Alan Howard (born September 1963) is a British billionaire hedge fund manager and co-founder of Brevan Howard Asset Management LLP. In February 2013, Forbes listed him as one of the 40 highest-earning hedge fund managers. In 2014, he was ranked 53rd on the UK's Sunday Times Rich List. 
According to Forbes, as of 2019, Howard's net worth is $1.6 billion.

Early life and education
Born in England to a Jewish family, Howard attended Hasmonean Grammar School, Hendon London. After graduating from Imperial College London with a master's degree in physics, he began his financial career at Salomon Brothers and worked in the ECU eurobond market.

Career
Howard served on the New York Federal Reserve's investor advisory committee on financial markets and is one of a group of financial managers, who on occasion, advised New York Federal Reserve officials on economic policy.

In 2019, Howard stepped down as the CEO of Brevan Howard. He was replaced by then chief risk officer, Aron Landy.

In 2020, Howard backed hedgefund One River Digital Asset Management in their purchase of more than $600 million worth of Bitcoin and Ethereum. The fund has commitments that will bring its total holdings of the cryptocurrencies to approximately $1 billion in 2021.

Personal life
He was married to Sabine Howard, who is French, and they have four children. They divorced in 2015. He married Caroline Byron in January 2020.

In 2010, Howard moved from London to Geneva, Switzerland. Five years later, he purchased a $14.5 million condo in Miami, Florida.
In 2017, he returned to London.

Howard has been active in Conservative Party circles.

Howard founded the Alan Howard Charitable Foundation which until closing in 2010 contributed to charities that focused on Israel,  Holocaust education and the homeless. Howard continues to support homeless charities.
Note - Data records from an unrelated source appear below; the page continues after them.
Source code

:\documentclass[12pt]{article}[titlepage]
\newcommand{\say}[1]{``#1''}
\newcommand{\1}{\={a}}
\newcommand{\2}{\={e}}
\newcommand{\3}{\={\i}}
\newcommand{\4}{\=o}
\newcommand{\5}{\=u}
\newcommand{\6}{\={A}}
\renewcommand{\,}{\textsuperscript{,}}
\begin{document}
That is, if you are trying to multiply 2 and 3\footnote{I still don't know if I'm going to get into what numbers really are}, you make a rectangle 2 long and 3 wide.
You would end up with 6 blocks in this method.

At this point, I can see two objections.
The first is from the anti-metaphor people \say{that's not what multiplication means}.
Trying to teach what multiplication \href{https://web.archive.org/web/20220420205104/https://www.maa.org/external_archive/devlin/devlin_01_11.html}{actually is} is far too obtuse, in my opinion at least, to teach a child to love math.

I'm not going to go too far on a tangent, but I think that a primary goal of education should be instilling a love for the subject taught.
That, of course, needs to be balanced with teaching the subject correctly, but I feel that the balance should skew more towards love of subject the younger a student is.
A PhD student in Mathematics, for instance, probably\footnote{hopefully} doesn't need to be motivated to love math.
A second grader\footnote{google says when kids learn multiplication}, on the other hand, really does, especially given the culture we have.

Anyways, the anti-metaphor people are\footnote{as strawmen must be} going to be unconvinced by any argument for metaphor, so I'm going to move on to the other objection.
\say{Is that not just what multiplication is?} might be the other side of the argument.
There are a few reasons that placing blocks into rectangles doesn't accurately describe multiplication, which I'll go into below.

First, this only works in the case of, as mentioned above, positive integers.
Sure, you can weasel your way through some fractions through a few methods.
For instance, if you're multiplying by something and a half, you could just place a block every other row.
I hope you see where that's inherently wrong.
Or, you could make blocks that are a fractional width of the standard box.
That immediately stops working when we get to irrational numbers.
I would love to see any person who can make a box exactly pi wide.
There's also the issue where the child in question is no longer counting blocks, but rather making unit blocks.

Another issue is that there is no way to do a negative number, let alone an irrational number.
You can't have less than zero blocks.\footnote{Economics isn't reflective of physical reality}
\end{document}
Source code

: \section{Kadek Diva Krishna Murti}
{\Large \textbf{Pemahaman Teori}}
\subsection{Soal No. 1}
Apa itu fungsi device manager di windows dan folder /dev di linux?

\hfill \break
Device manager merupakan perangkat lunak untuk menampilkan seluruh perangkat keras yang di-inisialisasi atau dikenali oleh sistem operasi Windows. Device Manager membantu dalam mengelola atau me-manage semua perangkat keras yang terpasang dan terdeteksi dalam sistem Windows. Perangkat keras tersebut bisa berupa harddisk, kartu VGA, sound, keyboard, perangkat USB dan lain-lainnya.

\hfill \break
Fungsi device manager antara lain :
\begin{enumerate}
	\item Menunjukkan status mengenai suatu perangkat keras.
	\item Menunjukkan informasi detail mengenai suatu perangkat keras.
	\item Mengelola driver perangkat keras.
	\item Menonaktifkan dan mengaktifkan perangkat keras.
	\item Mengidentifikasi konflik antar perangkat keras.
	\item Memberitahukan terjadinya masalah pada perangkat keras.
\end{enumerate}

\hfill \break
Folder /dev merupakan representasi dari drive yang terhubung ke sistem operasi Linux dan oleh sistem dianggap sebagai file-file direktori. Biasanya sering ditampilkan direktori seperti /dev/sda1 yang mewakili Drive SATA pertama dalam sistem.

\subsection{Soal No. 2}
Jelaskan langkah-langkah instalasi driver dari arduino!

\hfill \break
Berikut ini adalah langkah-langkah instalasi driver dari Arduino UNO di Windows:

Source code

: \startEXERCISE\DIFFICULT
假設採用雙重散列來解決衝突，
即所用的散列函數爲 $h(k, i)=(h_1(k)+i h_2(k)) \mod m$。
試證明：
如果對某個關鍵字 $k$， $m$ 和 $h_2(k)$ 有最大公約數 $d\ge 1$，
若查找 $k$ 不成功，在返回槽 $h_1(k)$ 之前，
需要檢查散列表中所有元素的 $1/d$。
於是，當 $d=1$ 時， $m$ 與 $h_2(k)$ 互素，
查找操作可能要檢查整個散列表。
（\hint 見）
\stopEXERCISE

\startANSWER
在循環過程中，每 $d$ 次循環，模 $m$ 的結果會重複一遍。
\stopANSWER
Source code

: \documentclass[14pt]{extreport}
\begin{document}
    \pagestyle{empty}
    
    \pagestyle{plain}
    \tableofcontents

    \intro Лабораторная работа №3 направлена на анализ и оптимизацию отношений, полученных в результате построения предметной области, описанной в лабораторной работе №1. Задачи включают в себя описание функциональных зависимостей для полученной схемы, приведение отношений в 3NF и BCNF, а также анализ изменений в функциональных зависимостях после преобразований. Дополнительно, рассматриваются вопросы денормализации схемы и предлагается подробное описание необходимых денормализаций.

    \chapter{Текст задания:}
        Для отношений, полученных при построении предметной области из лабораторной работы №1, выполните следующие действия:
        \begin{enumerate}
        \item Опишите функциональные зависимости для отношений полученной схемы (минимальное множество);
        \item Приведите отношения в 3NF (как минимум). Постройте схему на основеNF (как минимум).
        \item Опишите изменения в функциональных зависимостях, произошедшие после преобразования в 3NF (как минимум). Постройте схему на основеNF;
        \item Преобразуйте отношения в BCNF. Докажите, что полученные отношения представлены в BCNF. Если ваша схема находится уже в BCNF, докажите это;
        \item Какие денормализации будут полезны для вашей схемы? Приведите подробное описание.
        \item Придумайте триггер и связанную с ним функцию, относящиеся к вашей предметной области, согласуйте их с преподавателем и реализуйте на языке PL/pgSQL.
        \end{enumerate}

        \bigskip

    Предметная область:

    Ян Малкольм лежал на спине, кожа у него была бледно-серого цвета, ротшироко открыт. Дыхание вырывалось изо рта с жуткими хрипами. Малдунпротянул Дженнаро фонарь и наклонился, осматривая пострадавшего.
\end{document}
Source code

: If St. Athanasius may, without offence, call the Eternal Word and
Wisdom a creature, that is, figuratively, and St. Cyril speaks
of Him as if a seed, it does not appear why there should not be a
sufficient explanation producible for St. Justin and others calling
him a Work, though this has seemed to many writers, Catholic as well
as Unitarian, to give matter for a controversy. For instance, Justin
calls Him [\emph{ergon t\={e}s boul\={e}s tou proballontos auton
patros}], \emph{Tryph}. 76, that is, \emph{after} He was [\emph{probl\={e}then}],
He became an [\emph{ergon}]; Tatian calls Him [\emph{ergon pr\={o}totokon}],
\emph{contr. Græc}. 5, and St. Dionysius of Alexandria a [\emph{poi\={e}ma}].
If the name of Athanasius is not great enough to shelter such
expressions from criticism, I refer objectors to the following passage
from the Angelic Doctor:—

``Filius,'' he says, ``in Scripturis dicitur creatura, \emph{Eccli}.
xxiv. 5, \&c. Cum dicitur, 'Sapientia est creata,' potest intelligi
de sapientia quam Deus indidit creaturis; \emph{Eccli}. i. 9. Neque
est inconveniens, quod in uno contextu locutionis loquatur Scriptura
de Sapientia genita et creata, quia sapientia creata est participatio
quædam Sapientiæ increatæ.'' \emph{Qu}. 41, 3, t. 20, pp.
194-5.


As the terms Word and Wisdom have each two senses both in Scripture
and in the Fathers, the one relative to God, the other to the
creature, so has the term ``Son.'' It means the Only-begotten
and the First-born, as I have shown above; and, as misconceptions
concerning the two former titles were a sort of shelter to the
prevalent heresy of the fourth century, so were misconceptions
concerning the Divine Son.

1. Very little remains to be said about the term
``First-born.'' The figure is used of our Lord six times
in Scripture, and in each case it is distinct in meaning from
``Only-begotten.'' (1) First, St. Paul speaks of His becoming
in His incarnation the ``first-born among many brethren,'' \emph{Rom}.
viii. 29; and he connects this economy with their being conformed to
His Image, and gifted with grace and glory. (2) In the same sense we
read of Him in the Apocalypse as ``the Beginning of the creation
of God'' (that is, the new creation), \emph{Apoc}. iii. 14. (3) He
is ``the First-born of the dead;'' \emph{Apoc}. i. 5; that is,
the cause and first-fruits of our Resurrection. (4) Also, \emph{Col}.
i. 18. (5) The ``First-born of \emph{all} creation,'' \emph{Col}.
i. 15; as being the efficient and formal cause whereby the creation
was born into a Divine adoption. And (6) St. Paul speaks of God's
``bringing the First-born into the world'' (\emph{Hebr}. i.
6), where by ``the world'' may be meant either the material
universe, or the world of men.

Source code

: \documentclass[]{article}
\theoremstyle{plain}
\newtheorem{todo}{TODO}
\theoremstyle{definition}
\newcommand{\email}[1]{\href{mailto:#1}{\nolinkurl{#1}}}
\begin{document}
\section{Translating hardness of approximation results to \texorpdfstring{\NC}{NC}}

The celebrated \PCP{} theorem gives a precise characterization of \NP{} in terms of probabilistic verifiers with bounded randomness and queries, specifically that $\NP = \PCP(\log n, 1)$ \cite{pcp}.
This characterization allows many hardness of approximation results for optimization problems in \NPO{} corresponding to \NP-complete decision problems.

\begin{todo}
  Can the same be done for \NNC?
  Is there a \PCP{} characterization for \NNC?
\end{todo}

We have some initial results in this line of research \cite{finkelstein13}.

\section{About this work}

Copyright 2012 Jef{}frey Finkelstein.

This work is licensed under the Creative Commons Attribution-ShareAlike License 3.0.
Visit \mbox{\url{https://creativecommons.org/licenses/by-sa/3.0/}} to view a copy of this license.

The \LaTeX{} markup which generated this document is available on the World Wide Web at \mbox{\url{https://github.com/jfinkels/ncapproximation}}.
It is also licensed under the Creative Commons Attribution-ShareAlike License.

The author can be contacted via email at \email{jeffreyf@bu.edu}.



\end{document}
In 2014, Howard started The Alan Howard Foundation/JW3 Speaker Series, which is a collection of conversations, talks, and entertainment by leaders and experts in their respective fields. Each event is intended to raise money for the JW3 centre in London.

In December 2019, Reuters reviewed documents of the Cypriot government which show that Howard requested Cypriot citizenship in 2018.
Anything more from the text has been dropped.